Table of Nations

Who Was Ham? — Son of Noah

חָם
“Hot / warm / dark”
Cham (Ham) — son of Noah, father of Cush, Mizraim, Put, and Canaan; ancestor of the African and Middle Eastern nations
Quick Facts
Hebrew Name
חָם (Cham)
Meaning
Hot / warm / dark
Era
Post-Flood era
Father
Noach (Noah)
Identified With
Father of the African and Middle Eastern nations — Egypt, Ethiopia, Canaan, and Libya
Region
Nile Valley, Canaan, North Africa, and Mesopotamia
Role
Son of Noah
Appears In
Genesis 5:32, Genesis 9:18–27, Genesis 10:6–20, 1 Chronicles 1:8–16
Source Confidence
Primary

The Story of Ham

Cham (חָם) is the second son of Noach. He fathers four sons — Cush, Mizraim, Put, and Canaan — who together become the progenitors of some of the most historically significant nations in the biblical world: Ethiopia, Egypt, Libya, and the Canaanite peoples of the Promised Land. No other son of Noah generates a line with such concentrated geographical impact on the covenant story.

The incident that defines Cham's legacy in the text is his seeing of his father's nakedness while Noach lay drunk in his tent — and telling his two brothers outside rather than covering him. When Noach awakens and learns what Cham has done, he pronounces a curse: not on Cham himself, but on Canaan, Cham's son. This distinction is critical: the curse on Canaan does not apply to Cush, Mizraim, or Put.

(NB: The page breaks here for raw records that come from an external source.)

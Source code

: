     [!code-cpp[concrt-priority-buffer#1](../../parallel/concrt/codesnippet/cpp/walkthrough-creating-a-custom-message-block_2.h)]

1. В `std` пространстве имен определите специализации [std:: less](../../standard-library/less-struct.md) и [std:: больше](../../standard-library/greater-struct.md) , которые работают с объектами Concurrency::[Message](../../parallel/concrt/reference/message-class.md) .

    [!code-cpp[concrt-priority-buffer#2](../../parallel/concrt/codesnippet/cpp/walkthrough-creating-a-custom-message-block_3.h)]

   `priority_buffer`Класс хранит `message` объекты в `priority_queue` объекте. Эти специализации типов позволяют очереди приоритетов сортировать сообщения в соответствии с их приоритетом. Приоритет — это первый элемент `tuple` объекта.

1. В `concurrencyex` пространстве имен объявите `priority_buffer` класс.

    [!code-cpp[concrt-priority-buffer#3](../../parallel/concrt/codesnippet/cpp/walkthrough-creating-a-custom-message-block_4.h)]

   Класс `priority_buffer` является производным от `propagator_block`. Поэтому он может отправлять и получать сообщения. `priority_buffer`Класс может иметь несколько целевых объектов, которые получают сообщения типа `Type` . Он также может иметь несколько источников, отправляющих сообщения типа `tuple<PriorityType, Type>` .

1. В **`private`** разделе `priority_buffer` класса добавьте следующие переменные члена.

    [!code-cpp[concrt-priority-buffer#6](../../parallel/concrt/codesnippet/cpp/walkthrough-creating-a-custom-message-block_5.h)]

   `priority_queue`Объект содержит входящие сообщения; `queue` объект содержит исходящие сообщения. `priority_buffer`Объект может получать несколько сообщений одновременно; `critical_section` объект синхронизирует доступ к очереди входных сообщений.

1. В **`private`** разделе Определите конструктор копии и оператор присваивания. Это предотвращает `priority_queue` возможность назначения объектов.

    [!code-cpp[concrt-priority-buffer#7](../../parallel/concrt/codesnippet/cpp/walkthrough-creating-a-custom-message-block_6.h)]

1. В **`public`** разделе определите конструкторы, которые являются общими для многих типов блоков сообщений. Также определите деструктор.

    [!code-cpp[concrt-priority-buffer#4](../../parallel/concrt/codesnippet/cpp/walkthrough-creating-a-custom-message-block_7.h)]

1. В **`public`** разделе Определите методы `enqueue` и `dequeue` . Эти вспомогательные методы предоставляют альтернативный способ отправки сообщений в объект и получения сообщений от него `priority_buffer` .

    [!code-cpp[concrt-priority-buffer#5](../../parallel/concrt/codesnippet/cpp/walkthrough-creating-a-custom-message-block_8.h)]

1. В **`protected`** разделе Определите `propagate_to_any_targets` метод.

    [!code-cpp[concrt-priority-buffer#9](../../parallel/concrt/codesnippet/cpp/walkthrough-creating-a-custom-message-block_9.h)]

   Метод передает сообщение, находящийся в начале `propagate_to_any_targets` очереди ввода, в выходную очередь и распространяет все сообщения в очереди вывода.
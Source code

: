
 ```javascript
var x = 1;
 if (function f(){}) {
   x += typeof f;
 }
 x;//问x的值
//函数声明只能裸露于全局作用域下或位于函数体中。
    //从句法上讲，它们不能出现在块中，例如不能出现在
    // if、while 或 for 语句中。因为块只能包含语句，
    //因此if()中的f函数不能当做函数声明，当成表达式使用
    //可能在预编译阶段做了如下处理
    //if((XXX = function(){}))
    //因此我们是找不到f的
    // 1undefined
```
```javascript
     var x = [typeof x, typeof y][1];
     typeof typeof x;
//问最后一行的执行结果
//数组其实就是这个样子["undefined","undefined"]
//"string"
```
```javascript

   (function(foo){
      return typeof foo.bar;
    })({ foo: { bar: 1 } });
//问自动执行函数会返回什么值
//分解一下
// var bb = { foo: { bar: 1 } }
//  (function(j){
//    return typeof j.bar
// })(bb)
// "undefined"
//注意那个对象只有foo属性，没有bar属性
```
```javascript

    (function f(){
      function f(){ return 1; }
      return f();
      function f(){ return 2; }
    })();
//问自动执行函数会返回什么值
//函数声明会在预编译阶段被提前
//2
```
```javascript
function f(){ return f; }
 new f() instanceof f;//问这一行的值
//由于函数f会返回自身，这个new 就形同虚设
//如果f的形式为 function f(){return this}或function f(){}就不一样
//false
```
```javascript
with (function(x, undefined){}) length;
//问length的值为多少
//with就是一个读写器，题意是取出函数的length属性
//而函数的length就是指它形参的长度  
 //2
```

The centuries-long misreading of this text as a divine sanction for the enslavement of African peoples is a profound theological error.

Egypt (Mizraim) plays the central role as the land of Israel's bondage and the stage of the Exodus. Cush (Ethiopia) is one of the most frequently referenced nations in the prophetic literature. Canaan is the land God promises to give Abraham's descendants. And Nimrod — grandson of Cham through Cush — becomes the first great king of the post-flood world, builder of Babel and Nineveh. Cham's line is woven into virtually every major narrative thread of the Hebrew Bible.